Honorable Mention in the category « Reflections (Water, Windows...) »
Since ancient times, reflections have occupied a strange and sacred place in human imagination. In many cultures, they were seen as more than surface echoes—they were messengers from other realms, vessels of the soul, or fragile boundaries between the real and the otherworldly. From mythological tales of enchanted mirrors to superstitions warning against broken glass, reflections have always been treated with a mixture of awe and caution.
This series emerges from that timeless fascination. But instead of literal mythology, I explore how reflections function today - not only in glass and water, but in our perception itself. Working solely in black and white, I remove the distraction of color and lean into distortion, ambiguity, and atmosphere. What is captured here are not just mirrored surfaces, but altered realities-moments where the ordinary becomes unfamiliar.
There’s a Surrealist undercurrent running through this project. Like the Surrealists, I am drawn to the tension between reality and dream, the visible and the imagined.
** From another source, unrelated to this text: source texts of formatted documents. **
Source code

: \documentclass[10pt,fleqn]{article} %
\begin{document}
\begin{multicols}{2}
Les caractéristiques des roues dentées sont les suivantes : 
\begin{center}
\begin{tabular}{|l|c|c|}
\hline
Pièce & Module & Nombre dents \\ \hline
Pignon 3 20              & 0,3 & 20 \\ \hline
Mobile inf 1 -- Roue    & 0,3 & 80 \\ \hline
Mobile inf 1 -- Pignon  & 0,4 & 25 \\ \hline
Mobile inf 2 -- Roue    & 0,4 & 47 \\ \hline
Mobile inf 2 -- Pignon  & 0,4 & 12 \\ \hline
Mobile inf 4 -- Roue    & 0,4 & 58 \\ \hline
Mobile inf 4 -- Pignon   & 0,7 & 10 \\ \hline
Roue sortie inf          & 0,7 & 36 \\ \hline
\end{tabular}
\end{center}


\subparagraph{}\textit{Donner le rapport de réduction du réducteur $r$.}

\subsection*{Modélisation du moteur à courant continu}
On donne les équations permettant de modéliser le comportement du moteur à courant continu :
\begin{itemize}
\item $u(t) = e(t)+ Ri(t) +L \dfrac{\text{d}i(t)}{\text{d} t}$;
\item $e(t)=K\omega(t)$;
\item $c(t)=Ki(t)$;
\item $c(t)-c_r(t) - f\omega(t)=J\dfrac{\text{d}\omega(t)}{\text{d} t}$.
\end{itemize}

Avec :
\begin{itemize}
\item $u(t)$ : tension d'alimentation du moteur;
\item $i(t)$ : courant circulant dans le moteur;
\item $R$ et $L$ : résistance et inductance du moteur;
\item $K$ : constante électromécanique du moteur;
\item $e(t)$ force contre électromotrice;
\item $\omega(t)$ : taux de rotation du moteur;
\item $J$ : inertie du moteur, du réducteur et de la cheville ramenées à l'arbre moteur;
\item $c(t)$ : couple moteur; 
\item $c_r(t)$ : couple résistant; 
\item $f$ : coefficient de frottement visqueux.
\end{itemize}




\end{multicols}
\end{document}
Reflections displace logic. They bend space, reverse time, collapse inside and outside. They allow the world to be both present and elusive, just as dreams often do. Each image in this series plays with that tension: asking not just "what is this?", but "what could it be?"
To me, reflections are not about clarity - they are about discovery. When someone recognizes something in a reflection, they often project part of themselves into it. That moment of recognition reveals something deeply personal, even if the source is external. What we see in these mirrored surfaces might not be what others see. And that, perhaps, is where the surreal begins - not in fantasy, but in the subtle dissonance between shared reality and private perception.
This series invites the viewer to slow down, to notice, and to consider that what is “unseen” is not always hidden—it may simply be waiting for the right kind of attention.